**WHAT THE TASK ASKS**. Within the listing below, how many lines hold the string "object"? Only the number is wanted.

**RECORD EXTRACTS**.
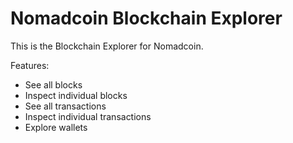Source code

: # Nomadcoin Blockchain Explorer

This is the Blockchain Explorer for Nomadcoin.

Features:

* See all blocks
* Inspect individual blocks
* See all transactions
* Inspect individual transactions
* Explore wallets

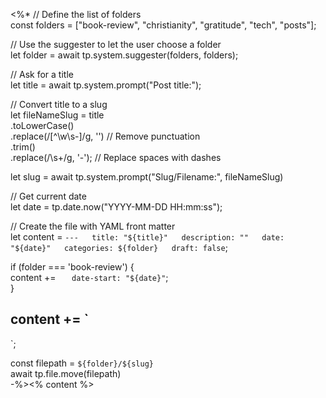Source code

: <%*
// Define the list of folders  
const folders = ["book-review", "christianity", "gratitude", "tech", "posts"];

// Use the suggester to let the user choose a folder  
let folder = await tp.system.suggester(folders, folders);

// Ask for a title  
let title = await tp.system.prompt("Post title:");

// Convert title to a slug  
let fileNameSlug = title  
	.toLowerCase()  
	.replace(/[^\w\s-]/g, '') // Remove punctuation  
	.trim()  
	.replace(/\s+/g, '-'); // Replace spaces with dashes

let slug = await tp.system.prompt("Slug/Filename:", fileNameSlug)

// Get current date  
let date = tp.date.now("YYYY-MM-DD HH:mm:ss");

// Create the file with YAML front matter  
let content = `---  
title: "${title}"  
description: ""  
date: "${date}"  
categories: ${folder}  
draft: false`;

if (folder === 'book-review') {  
	content += `  
date-start: "${date}"`;  
}

content += `
---

`;

const filepath = `${folder}/${slug}`  
await tp.file.move(filepath)  
-%><% content %>
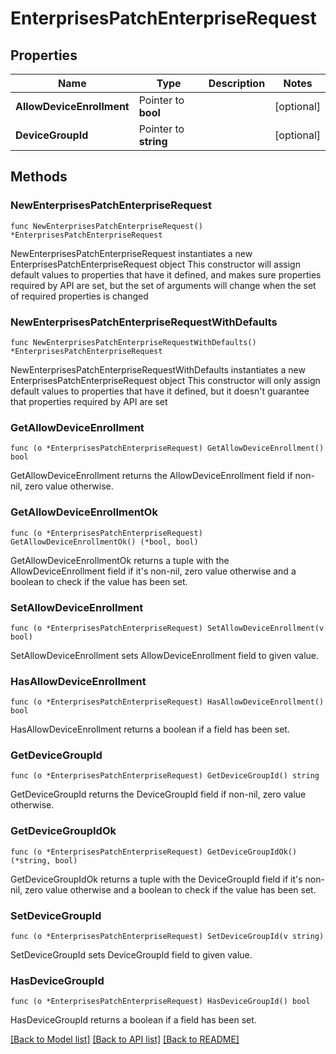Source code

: # EnterprisesPatchEnterpriseRequest

## Properties

Name | Type | Description | Notes
------------ | ------------- | ------------- | -------------
**AllowDeviceEnrollment** | Pointer to **bool** |  | [optional] 
**DeviceGroupId** | Pointer to **string** |  | [optional] 

## Methods

### NewEnterprisesPatchEnterpriseRequest

`func NewEnterprisesPatchEnterpriseRequest() *EnterprisesPatchEnterpriseRequest`

NewEnterprisesPatchEnterpriseRequest instantiates a new EnterprisesPatchEnterpriseRequest object
This constructor will assign default values to properties that have it defined,
and makes sure properties required by API are set, but the set of arguments
will change when the set of required properties is changed

### NewEnterprisesPatchEnterpriseRequestWithDefaults

`func NewEnterprisesPatchEnterpriseRequestWithDefaults() *EnterprisesPatchEnterpriseRequest`

NewEnterprisesPatchEnterpriseRequestWithDefaults instantiates a new EnterprisesPatchEnterpriseRequest object
This constructor will only assign default values to properties that have it defined,
but it doesn't guarantee that properties required by API are set

### GetAllowDeviceEnrollment

`func (o *EnterprisesPatchEnterpriseRequest) GetAllowDeviceEnrollment() bool`

GetAllowDeviceEnrollment returns the AllowDeviceEnrollment field if non-nil, zero value otherwise.

### GetAllowDeviceEnrollmentOk

`func (o *EnterprisesPatchEnterpriseRequest) GetAllowDeviceEnrollmentOk() (*bool, bool)`

GetAllowDeviceEnrollmentOk returns a tuple with the AllowDeviceEnrollment field if it's non-nil, zero value otherwise
and a boolean to check if the value has been set.

### SetAllowDeviceEnrollment

`func (o *EnterprisesPatchEnterpriseRequest) SetAllowDeviceEnrollment(v bool)`

SetAllowDeviceEnrollment sets AllowDeviceEnrollment field to given value.

### HasAllowDeviceEnrollment

`func (o *EnterprisesPatchEnterpriseRequest) HasAllowDeviceEnrollment() bool`

HasAllowDeviceEnrollment returns a boolean if a field has been set.

### GetDeviceGroupId

`func (o *EnterprisesPatchEnterpriseRequest) GetDeviceGroupId() string`

GetDeviceGroupId returns the DeviceGroupId field if non-nil, zero value otherwise.

### GetDeviceGroupIdOk

`func (o *EnterprisesPatchEnterpriseRequest) GetDeviceGroupIdOk() (*string, bool)`

GetDeviceGroupIdOk returns a tuple with the DeviceGroupId field if it's non-nil, zero value otherwise
and a boolean to check if the value has been set.

### SetDeviceGroupId

`func (o *EnterprisesPatchEnterpriseRequest) SetDeviceGroupId(v string)`

SetDeviceGroupId sets DeviceGroupId field to given value.

### HasDeviceGroupId

`func (o *EnterprisesPatchEnterpriseRequest) HasDeviceGroupId() bool`

HasDeviceGroupId returns a boolean if a field has been set.


[[Back to Model list]](../README.md#documentation-for-models) [[Back to API list]](../README.md#documentation-for-api-endpoints) [[Back to README]](../README.md)


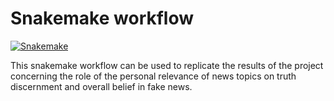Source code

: # Snakemake workflow

[![Snakemake](https://img.shields.io/badge/snakemake-≥6.12.3-brightgreen.svg)](https://snakemake.bitbucket.io)

This snakemake workflow can be used to replicate the results of the project concerning the role of the personal relevance of news topics on truth discernment and overall belief in fake news.
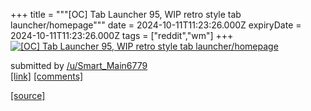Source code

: +++
title = """[OC] Tab Launcher 95, WIP retro style tab launcher/homepage"""
date = 2024-10-11T11:23:26.000Z
expiryDate = 2024-10-11T11:23:26.000Z
tags = ["reddit","wm"]
+++
[![[OC] Tab Launcher 95, WIP retro style tab launcher/homepage](https://external-preview.redd.it/NDYxazBucjczNHVkMSM3irURWehM_F1vo211fKobHdxh_hCcWhfTe6hmNEnx.png?width=640&crop=smart&auto=webp&s=f515e5723b8f6c667520d5bc25bef5ca23c17d0a "[OC] Tab Launcher 95, WIP retro style tab launcher/homepage")](https://www.reddit.com/r/unixporn/comments/1g17gt2/oc_tab_launcher_95_wip_retro_style_tab/)

submitted by [/u/Smart\_Main6779](https://www.reddit.com/user/Smart_Main6779)  
[\[link\]](https://v.redd.it/pj1otxn734ud1) [\[comments\]](https://www.reddit.com/r/unixporn/comments/1g17gt2/oc_tab_launcher_95_wip_retro_style_tab/)

[[source]](https://www.reddit.com/r/unixporn/comments/1g17gt2/oc_tab_launcher_95_wip_retro_style_tab/)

**ANSWER TO THIS TASK**. 2